Good morning. Before moving on to our prepared comments and Q&A, I'd like to remind listeners that this call will contain forward-looking statements within the meaning of applicable securities laws, and will also include non-GAAP financial measures. A detailed disclaimer related to our forward-looking statements is included in our press release which has been filed with the SEC and is available on our website at weatherford.com or upon request. Similarly a reconciliation of excluded items and non-GAAP financial measures is also included in our press release and on our website.
The company is reporting our fourth quarter results on a pre-tax basis due to the following factors: One, management has concluded that the company has not remediated its previously disclosed material weakness in internal controls over financial reporting for income taxes relating to current taxes payable, certain deferred tax assets and liabilities, reserves for uncertain tax positions, and current and deferred income tax expense.
Second, as a result of the continued material weakness over the accounting for income taxes, significant incremental work has been performed by Weatherford employees and external advisors during 2011 and early 2012, which management expects to result in roughly $225 million to $250 million of aggregate net adjustments to previously reported financial results for the years 2010 and prior relating to the correction of errors identified with respect to the company's accounting for income taxes.
Of this total amount, we currently estimate that roughly two-thirds is attributable to fiscal years ending on or prior to December 31, 2008, although management's analysis is not complete. None of the adjustments is expected to affect the company's historically reported net debt balances.
Based upon additional analysis and other post-closing procedures, designed to ensure that the company's consolidated financial statements will be presented in accordance with GAAP, the company believes the review of the company's historical tax accounts has been comprehensive and that the process undertaken has been thorough.
Until we have concluded work on the above-mentioned adjustments, we will not finalize the company's tax accounts for the year ended December 31, 2011. However, we currently estimate that our income tax expense for the 2011 fiscal year will be between $490 million and $520 million, including credits and charges.
This is for 2011 only and does not include the estimated impact of adjustments for 2010 and prior years mentioned above. Our actual cash taxes paid in 2011 were approximately $300 million or 33% of non-GAAP earnings before tax.
The review of the income tax accounts is ongoing among the company, its advisors and the company's auditors. Once finalized, we expect to record the adjustments in the proper historical periods in the audited financial statements to be filed with our 10-K for the year ended December 31, 2011. We plan to file this as soon as practicable.
A few important points I'd like to make about our perspective on the income tax issues and the benefits with the process. The process undertaken and the conclusions once finalized are progressed. As mentioned above, the process has been both comprehensive and thorough. Approximately two-thirds of the estimated adjustments in terms of dollar value relates to periods ending on or prior to December 31, 2008.
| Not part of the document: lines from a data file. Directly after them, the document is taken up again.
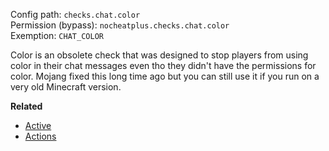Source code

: Config path: `checks.chat.color`  
Permission (bypass): `nocheatplus.checks.chat.color`  
Exemption: `CHAT_COLOR`  

Color is an obsolete check that was designed to stop players from using color in their chat messages even tho they didn't have the permissions for color. Mojang fixed this long time ago but you can still use it if you run on a very old Minecraft version.


**Related**
* [Active](Global#Active)
* [Actions](Global#Actions)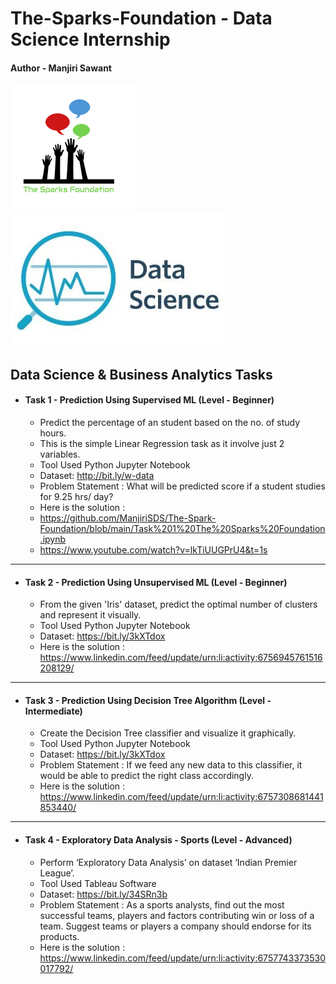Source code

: # The-Sparks-Foundation - Data Science Internship 

#### Author - Manjiri Sawant



![alt text](https://github.com/ManjiriSDS/The-Spark-Foundation/blob/main/1519895156650.png) 
![alt text](https://github.com/ManjiriSDS/The-Spark-Foundation/blob/main/cover_updated.jpg)


## Data Science & Business Analytics Tasks



* #### Task 1 - Prediction Using Supervised ML (Level - Beginner)
  - Predict the percentage of an student based on the no. of study hours.
  - This is the simple Linear Regression task as it involve just 2 variables.
  - Tool  Used Python Jupyter Notebook
  - Dataset: http://bit.ly/w-data
  - Problem Statement : What will be predicted score if a student studies for 9.25 hrs/ day?
  - Here is the solution : 
  - https://github.com/ManjiriSDS/The-Spark-Foundation/blob/main/Task%201%20The%20Sparks%20Foundation.ipynb 
  - https://www.youtube.com/watch?v=lkTiUUGPrU4&t=1s 

------------------------------------------------------------------------------------------------------

* #### Task 2 - Prediction Using Unsupervised ML (Level - Beginner)
  - From the given 'Iris' dataset, predict the optimal number of clusters and represent it visually.
  - Tool Used Python Jupyter Notebook
  - Dataset: https://bit.ly/3kXTdox
  - Here is the solution : https://www.linkedin.com/feed/update/urn:li:activity:6756945761516208129/
 
 -------------------------------------------------------------------------------------------------------

* #### Task 3 - Prediction Using Decision Tree Algorithm (Level - Intermediate)
  - Create the Decision Tree classifier and visualize it graphically.
  - Tool Used Python Jupyter Notebook
  - Dataset: https://bit.ly/3kXTdox
  - Problem Statement : If we feed any new data to this classifier, it would be able to predict the right class accordingly.
  - Here is the solution : https://www.linkedin.com/feed/update/urn:li:activity:6757308681441853440/

---------------------------------------------------------------------------------------------------------

* #### Task 4 - Exploratory Data Analysis - Sports (Level - Advanced)
  - Perform ‘Exploratory Data Analysis’ on dataset ‘Indian Premier League’.
  - Tool Used Tableau Software
  - Dataset: https://bit.ly/34SRn3b
  - Problem Statement : As a sports analysts, find out the most successful teams, players and factors contributing win or loss of a team. 
                        Suggest teams or players a company should endorse for its products.
  - Here is the solution : https://www.linkedin.com/feed/update/urn:li:activity:6757743373530017792/
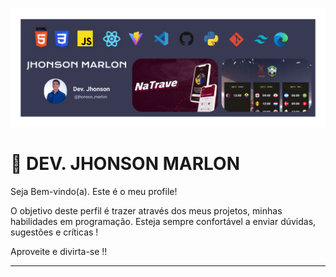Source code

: ![ imagem ](./profile.readme_ofcmenor.png)

# 🚀 DEV. JHONSON MARLON 

Seja Bem-vindo(a). Este é o meu profile!

O objetivo deste perfil é trazer através dos meus projetos, minhas habilidades em programação.
Esteja sempre confortável a enviar dúvidas, sugestões e críticas !

Aproveite e divirta-se !!

---
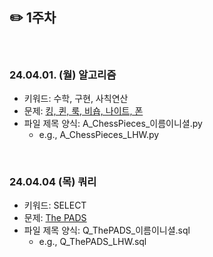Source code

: ## ✏️ 1주차

</br>

### 24.04.01. (월) 알고리즘
- 키워드: 수학, 구현, 사칙연산
- 문제: [킹, 퀸, 룩, 비숍, 나이트, 폰](https://www.acmicpc.net/problem/3003)
- 파일 제목 양식: A_ChessPieces_이름이니셜.py
  - e.g., A_ChessPieces_LHW.py

</br>

### 24.04.04 (목) 쿼리
- 키워드: SELECT
- 문제: [The PADS](https://www.hackerrank.com/challenges/the-pads?isFullScreen=true)
- 파일 제목 양식: Q_ThePADS_이름이니셜.sql
  - e.g., Q_ThePADS_LHW.sql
A meaningful portion of the total estimated adjustments relates to reserves for uncertain tax positions that had not been identified or considered prior to us undertaking this process. There are not historical tax cash implications as a result of the adjustments. The company will continue to actively manage its worldwide tax risks to minimize cash tax outlays.
The process has produced a better understanding of the value and value drivers of a multinational tax structure. It's a good structure. We'll apply these learnings as we move forward to harvest the structure's value to the company and its shareholders. The results will not be immediate. We expect them to take time and we also expect them to materialize.
Moving on to our fourth quarter operational results, today we reported preliminary fourth quarter 2011 pre-tax income of $254 million or $352 million after excluding pre-tax losses of $98 million. The excluded items were composed of a $67 million charge for assets, principally in Libya as well as a $31 million charge for exit, restructuring, investigation and other costs.
Fourth quarter revenues of $3.7 billion were the highest in the company's history. Revenues were 10% higher sequentially and up 27% versus the same period last year. North America revenue was up 5% sequentially and up 34% versus the fourth quarter of 2010. International revenues outshined North America, up 15% sequentially and up 21% versus the same quarter of 2010. Artificial Lift, Drilling Services, Integrated Drilling and Stimulation and Chemicals, all posted strong sequential growth.